Details
-
Improvement
-
Status: Resolved
-
Major
-
Resolution: Fixed
-
0.20.2
-
None
-
None
Description
On the same (build) machine, there may be multiple instances of same local job running - e.g. same unit test from snapshot build and release build.
For each build project on our build machine, there is environment variable with unique value defined.

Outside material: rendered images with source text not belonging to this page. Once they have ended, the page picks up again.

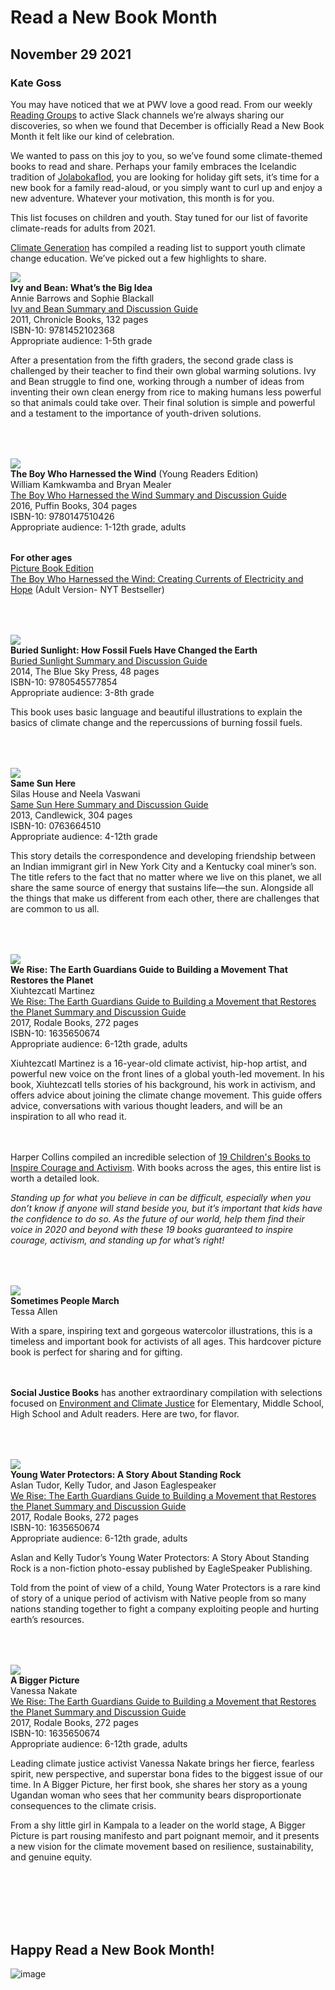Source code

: # Read a New Book Month
## November 29 2021
### Kate Goss

You may have noticed that we at PWV love a good read. From our weekly [Reading Groups](/learning/reading) to active Slack channels we’re always sharing our discoveries, so when we found that December is officially Read a New Book Month it felt like our kind of celebration.

We wanted to pass on this joy to you, so we’ve found some climate-themed books to read and share. Perhaps your family embraces the Icelandic tradition of [Jolabokaflod](https://www.npr.org/2012/12/25/167537939/literary-iceland-revels-in-its-annual-christmas-book-flood), you are looking for holiday gift sets, it’s time for a new book for a family read-aloud, or you simply want to curl up and enjoy a new adventure. Whatever your motivation, this month is for you.

<p class="text-center font-medium">This list focuses on children and youth. Stay tuned for our list of favorite climate-reads for adults from 2021.</p>

[Climate Generation](https://www.climategen.org/our-core-programs/climate-change-education/curriculum/humanities-content-for-your-classroom/climate-fiction-and-other-important-readings-to-support-climate-change-education/) has compiled a reading list to support youth climate change education. We’ve picked out a few highlights to share.

<div class="md:flex mt-8">
  <div style="width: 24rem">
    <img style="margin: 0" src="https://user-images.githubusercontent.com/300/143952092-bc446570-b4b7-4dd7-a8ff-e4aa3307510a.png" />
  </div>
  <div class="w-full md:ml-8 flex-grow mt-8 md:mt-0">
    <ul style="list-style-type: none; margin: 0; padding: 0">
      <li style="padding: 0"><strong>Ivy and Bean: What’s the Big Idea</strong></li>
      <li style="padding: 0">Annie Barrows and Sophie Blackall</li>
      <li style="padding: 0"><a href="https://drive.google.com/file/d/1aasT61GIQmmdFpyqOpiCDKTFzo0fF03G/view?usp=sharing" target="_blank">Ivy and Bean Summary and Discussion Guide</a></li>
      <li style="padding: 0">2011, Chronicle Books, 132 pages</li>
      <li style="padding: 0">ISBN-10: 9781452102368</li>
      <li style="padding: 0">Appropriate audience: 1-5th grade</li>
    </ul>
    <p>
      After a presentation from the fifth graders, the second grade class is challenged by their teacher to find their own global warming solutions. Ivy and Bean struggle to find one, working through a number of ideas from inventing their own clean energy from rice to making humans less powerful so that animals could take over. Their final solution is simple and powerful and a testament to the importance of youth-driven solutions.
    </p>
  </div>
</div>

<div class="md:flex" style="margin: 4rem 0 0;">
  <div style="width: 24rem">
    <img style="margin: 0" src="https://user-images.githubusercontent.com/300/143953428-79c2afd4-5696-43ef-becb-2736ce17911b.png" />
  </div>
  <div class="w-full md:ml-8 flex-grow mt-8 md:mt-0">
    <ul style="list-style-type: none; margin: 0; padding: 0">
      <li style="padding: 0"><strong>The Boy Who Harnessed the Wind</strong> (Young Readers Edition)</li>
      <li style="padding: 0">William Kamkwamba and Bryan Mealer</li>
      <li style="padding: 0"><a href="https://drive.google.com/file/d/1HiZyim9Gu1gDv9VxyGXdyzn26eSQdwIR/view?usp=sharing" target="_blank">The Boy Who Harnessed the Wind Summary and Discussion Guide</a></li>
      <li style="padding: 0">2016, Puffin Books, 304 pages</li>
      <li style="padding: 0">ISBN-10: 9780147510426</li>
      <li style="padding: 0">Appropriate audience: 1-12th grade, adults</li>
    </ul>
    <ul style="list-style-type: none; margin: 2rem 0 0; padding: 0">
      <li style="padding: 0"><strong>For other ages</strong></li>
      <li style="padding: 0"><a href="https://www.amazon.com/Boy-Who-Harnessed-Wind-Readers/dp/0803735111/ref=pd_lpo_2?pd_rd_i=0803735111&psc=1" target="_blank">Picture Book Edition</a></li>
      <li style="padding: 0"><a href="" target="_blank">The Boy Who Harnessed the Wind: Creating Currents of Electricity and Hope</a> (Adult Version- NYT Bestseller)</li>
    </ul>
  </div>
</div>

<div class="md:flex" style="margin: 4rem 0 0;">
  <div style="width: 24rem">
    <img style="margin: 0" src="https://user-images.githubusercontent.com/300/143954941-87b077e4-4b06-4969-913e-11fdc29fd048.png" />
  </div>
  <div class="w-full md:ml-8 flex-grow mt-8 md:mt-0">
    <ul style="list-style-type: none; margin: 0; padding: 0">
      <li style="padding: 0"><strong>Buried Sunlight: How Fossil Fuels Have Changed the Earth</strong></li>
      <li style="padding: 0"><a href="https://drive.google.com/file/d/1rNNA4vNzjlE9X4QJuLWNiZVQHr8C7NNw/view?usp=sharing" target="_blank">Buried Sunlight Summary and Discussion Guide</a></li>
      <li style="padding: 0">2014, The Blue Sky Press, 48 pages</li>
      <li style="padding: 0">ISBN-10: 9780545577854</li>
      <li style="padding: 0">Appropriate audience: 3-8th grade</li>
    </ul>
    <p>
      This book uses basic language and beautiful illustrations to explain the basics of climate change and the repercussions of burning fossil fuels.
    </p>
  </div>
</div>

<div class="md:flex" style="margin: 4rem 0 0;">
  <div style="width: 24rem">
    <img style="margin: 0" src="https://user-images.githubusercontent.com/300/143955618-943aa8c2-7c4b-495b-ac42-ba62992adae3.png" />
  </div>
  <div class="w-full md:ml-8 flex-grow mt-8 md:mt-0">
    <ul style="list-style-type: none; margin: 0; padding: 0">
      <li style="padding: 0"><strong>Same Sun Here</strong></li>
      <li style="padding: 0">Silas House and Neela Vaswani</li>
      <li style="padding: 0"><a href="https://drive.google.com/file/d/1DgZGftSxQ_XliJtsbRgw55YQJZ9AK29W/view?usp=sharing" target="_blank">Same Sun Here Summary and  Discussion Guide</a></li>
      <li style="padding: 0">2013, Candlewick, 304 pages</li>
      <li style="padding: 0">ISBN-10: 0763664510</li>
      <li style="padding: 0">Appropriate audience: 4-12th grade</li>
    </ul>
    <p>
      This story details the correspondence and developing friendship between an Indian immigrant girl in New York City and a Kentucky coal miner’s son. The title refers to the fact that no matter where we live on this planet, we all share the same source of energy that sustains life—the sun. Alongside all the things that make us different from each other, there are challenges that are common to us all.
    </p>
  </div>
</div>

<div class="md:flex" style="margin: 4rem 0 3rem;">
  <div style="width: 24rem">
    <img style="margin: 0" src="https://user-images.githubusercontent.com/300/143955806-3589c858-1ec7-4c85-9925-c2be61643c3b.png" />
  </div>
  <div class="w-full md:ml-8 flex-grow mt-8 md:mt-0">
    <ul style="list-style-type: none; margin: 0; padding: 0">
      <li style="padding: 0"><strong>We Rise: The Earth Guardians Guide to Building a Movement That  Restores the Planet</strong></li>
      <li style="padding: 0">Xiuhtezcatl Martinez</li>
      <li style="padding: 0"><a href="https://drive.google.com/file/d/16y7vKkRBpBl2I0bZUlUEeddLMXg31WFv/view?usp=sharing" target="_blank">We Rise: The Earth Guardians Guide to Building a Movement that   Restores the Planet Summary and Discussion Guide</a></li>
      <li style="padding: 0">2017, Rodale Books, 272 pages</li>
      <li style="padding: 0">ISBN-10: 1635650674</li>
      <li style="padding: 0">Appropriate audience: 6-12th grade, adults</li>
    </ul>
    <p>
      Xiuhtezcatl Martinez is a 16-year-old climate activist, hip-hop artist, and powerful new voice on the front lines of a global youth-led movement. In his book, Xiuhtezcatl tells stories of his background, his work in activism, and offers advice about joining the climate change movement. This guide offers advice, conversations with various thought leaders, and will be an inspiration to all who read it.
    </p>
  </div>
</div>

Harper Collins compiled an incredible selection of [19 Children's Books to Inspire Courage and Activism](https://www.harpercollins.com/blogs/harperkids/childrens-books-about-courage-activism). With books across the ages, this entire list is worth a detailed look.

*Standing up for what you believe in can be difficult, especially when you don’t know if anyone will stand beside you, but it’s important that kids have the confidence to do so. As the future of our world, help them find their voice in 2020 and beyond with these 19 books guaranteed to inspire courage, activism, and standing up for what’s right!*

<div class="md:flex" style="margin: 4rem 0 3rem;">
  <div style="width: 24rem">
    <img style="margin: 0" src="https://user-images.githubusercontent.com/300/143956000-a05275c1-0a0f-4007-abd6-968c438e6589.png" />
  </div>
  <div class="w-full md:ml-8 flex-grow mt-8 md:mt-0">
    <ul style="list-style-type: none; margin: 0; padding: 0">
      <li style="padding: 0"><strong>Sometimes People March</strong></li>
      <li style="padding: 0">Tessa Allen</li>
    </ul>
    <p>
      With a spare, inspiring text and gorgeous watercolor illustrations, this is a timeless and important book for activists of all ages. This hardcover picture book is perfect for sharing and for gifting.
    </p>
  </div>
</div>

**Social Justice Books** has another extraordinary compilation with selections focused on [Environment and Climate Justice](https://socialjusticebooks.org/booklists/environment/) for Elementary, Middle School, High School and Adult readers. Here are two, for flavor.

<div class="md:flex" style="margin: 4rem 0 0;">
  <div style="width: 24rem">
    <img style="margin: 0" src="https://user-images.githubusercontent.com/300/143956145-7dd5e9ef-92e8-4d5a-a51f-10113a29d32e.png" />
  </div>
  <div class="w-full md:ml-8 flex-grow mt-8 md:mt-0">
    <ul style="list-style-type: none; margin: 0; padding: 0">
      <li style="padding: 0"><strong>Young Water Protectors: A Story About Standing Rock</strong></li>
      <li style="padding: 0">Aslan Tudor, Kelly Tudor, and Jason Eaglespeaker</li>
      <li style="padding: 0"><a href="https://drive.google.com/file/d/16y7vKkRBpBl2I0bZUlUEeddLMXg31WFv/view?usp=sharing" target="_blank">We Rise: The Earth Guardians Guide to Building a Movement that   Restores the Planet Summary and Discussion Guide</a></li>
      <li style="padding: 0">2017, Rodale Books, 272 pages</li>
      <li style="padding: 0">ISBN-10: 1635650674</li>
      <li style="padding: 0">Appropriate audience: 6-12th grade, adults</li>
    </ul>
    <p>
      Aslan and Kelly Tudor’s Young Water Protectors: A Story About Standing Rock is a non-fiction photo-essay published by EagleSpeaker Publishing.
    </p>
    <p>
      Told from the point of view of a child, Young Water  Protectors is a  rare kind of story of a unique period of activism with Native people from so many nations standing together to fight a company exploiting people and hurting earth’s resources.
    </p>
  </div>
</div>

<div class="md:flex" style="margin: 4rem 0 8rem;">
  <div style="width: 24rem">
    <img style="margin: 0" src="https://user-images.githubusercontent.com/300/143956266-608e8069-a4f2-4d8e-bd49-2fba881e2ed3.png" />
  </div>
  <div class="w-full md:ml-8 flex-grow mt-8 md:mt-0">
    <ul style="list-style-type: none; margin: 0; padding: 0">
      <li style="padding: 0"><strong>A Bigger Picture</strong></li>
      <li style="padding: 0">Vanessa Nakate</li>
      <li style="padding: 0"><a href="https://drive.google.com/file/d/16y7vKkRBpBl2I0bZUlUEeddLMXg31WFv/view?usp=sharing" target="_blank">We Rise: The Earth Guardians Guide to Building a Movement that   Restores the Planet Summary and Discussion Guide</a></li>
      <li style="padding: 0">2017, Rodale Books, 272 pages</li>
      <li style="padding: 0">ISBN-10: 1635650674</li>
      <li style="padding: 0">Appropriate audience: 6-12th grade, adults</li>
    </ul>
    <p>
      Leading climate justice activist Vanessa Nakate brings her fierce, fearless  spirit, new perspective, and superstar bona fides to the biggest issue of our time. In A Bigger Picture, her first book, she shares her story as a young Ugandan woman who sees that her community bears disproportionate consequences to the climate crisis.
    </p>
    <p>
      From a shy little girl in Kampala to a leader on the world stage, A Bigger Picture is part rousing manifesto and part poignant memoir, and it presents a new vision for the climate movement based on resilience, sustainability, and genuine equity.
    </p>
  </div>
</div>

<h2 class="text-center text-xl font-medium text-red-900">Happy Read a New Book Month!</h2>

![image](https://user-images.githubusercontent.com/300/144131283-9291d992-6173-48e8-b2bd-b4f2791824c0.png)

In JobClient.submitJobInternal(), there is following code:
JobID jobId = jobSubmitClient.getNewJobId();
Path submitJobDir = new Path(getSystemDir(), jobId.toString());
The above code doesn't handle the scenario described previously and often leads to the following failure:
Caused by: org.apache.hadoop.util.Shell$ExitCodeException: chmod: cannot access `/tmp/hadoop-build/mapred/system/job_local_0002': No such file or directory
at org.apache.hadoop.util.Shell.runCommand(Shell.java:195)
at org.apache.hadoop.util.Shell.run(Shell.java:134)

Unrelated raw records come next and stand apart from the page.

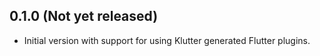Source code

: ## 0.1.0 (Not yet released)

* Initial version with support for using Klutter generated Flutter plugins.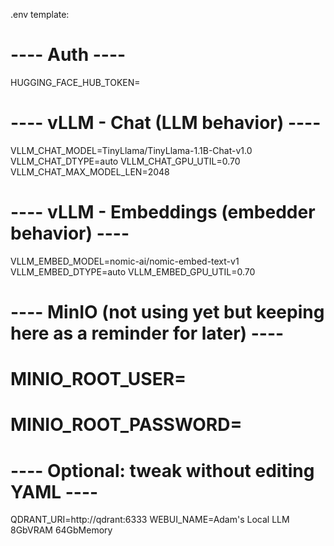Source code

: .env template:
# ---- Auth ----
HUGGING_FACE_HUB_TOKEN=

# ---- vLLM - Chat (LLM behavior) ----
VLLM_CHAT_MODEL=TinyLlama/TinyLlama-1.1B-Chat-v1.0
VLLM_CHAT_DTYPE=auto
VLLM_CHAT_GPU_UTIL=0.70
VLLM_CHAT_MAX_MODEL_LEN=2048


# ---- vLLM - Embeddings (embedder behavior) ----
VLLM_EMBED_MODEL=nomic-ai/nomic-embed-text-v1
VLLM_EMBED_DTYPE=auto
VLLM_EMBED_GPU_UTIL=0.70

# ---- MinIO (not using yet but keeping here as a reminder for later) ----
# MINIO_ROOT_USER=
# MINIO_ROOT_PASSWORD=

# ---- Optional: tweak without editing YAML ----
QDRANT_URI=http://qdrant:6333
WEBUI_NAME=Adam's Local LLM 8GbVRAM 64GbMemory


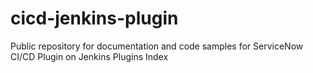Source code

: # cicd-jenkins-plugin
Public repository for documentation and code samples for ServiceNow CI/CD Plugin on Jenkins Plugins Index
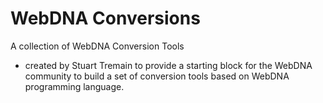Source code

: # WebDNA Conversions
A collection of WebDNA Conversion Tools

- created by Stuart Tremain to provide a starting block for the WebDNA community to build a set of conversion tools based on WebDNA programming language.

at org.apache.hadoop.util.Shell$ShellCommandExecutor.execute(Shell.java:286)
at org.apache.hadoop.util.Shell.execCommand(Shell.java:354)
at org.apache.hadoop.util.Shell.execCommand(Shell.java:337)
at org.apache.hadoop.fs.RawLocalFileSystem.execCommand(RawLocalFileSystem.java:492)
at org.apache.hadoop.fs.RawLocalFileSystem.setPermission(RawLocalFileSystem.java:484)
at org.apache.hadoop.fs.FilterFileSystem.setPermission(FilterFileSystem.java:286)
at org.apache.hadoop.fs.FileSystem.mkdirs(FileSystem.java:308)
at org.apache.hadoop.mapred.JobClient.configureCommandLineOptions(JobClient.java:614)
at org.apache.hadoop.mapred.JobClient.submitJobInternal(JobClient.java:802)
at org.apache.hadoop.mapred.JobClient.submitJob(JobClient.java:771)
at org.apache.hadoop.mapred.HadoopClient.runJob(HadoopClient.java:177)
One solution would be to incorporate the value of the underlying environment variable into either NewJobId or SystemDir so that there is no conflict.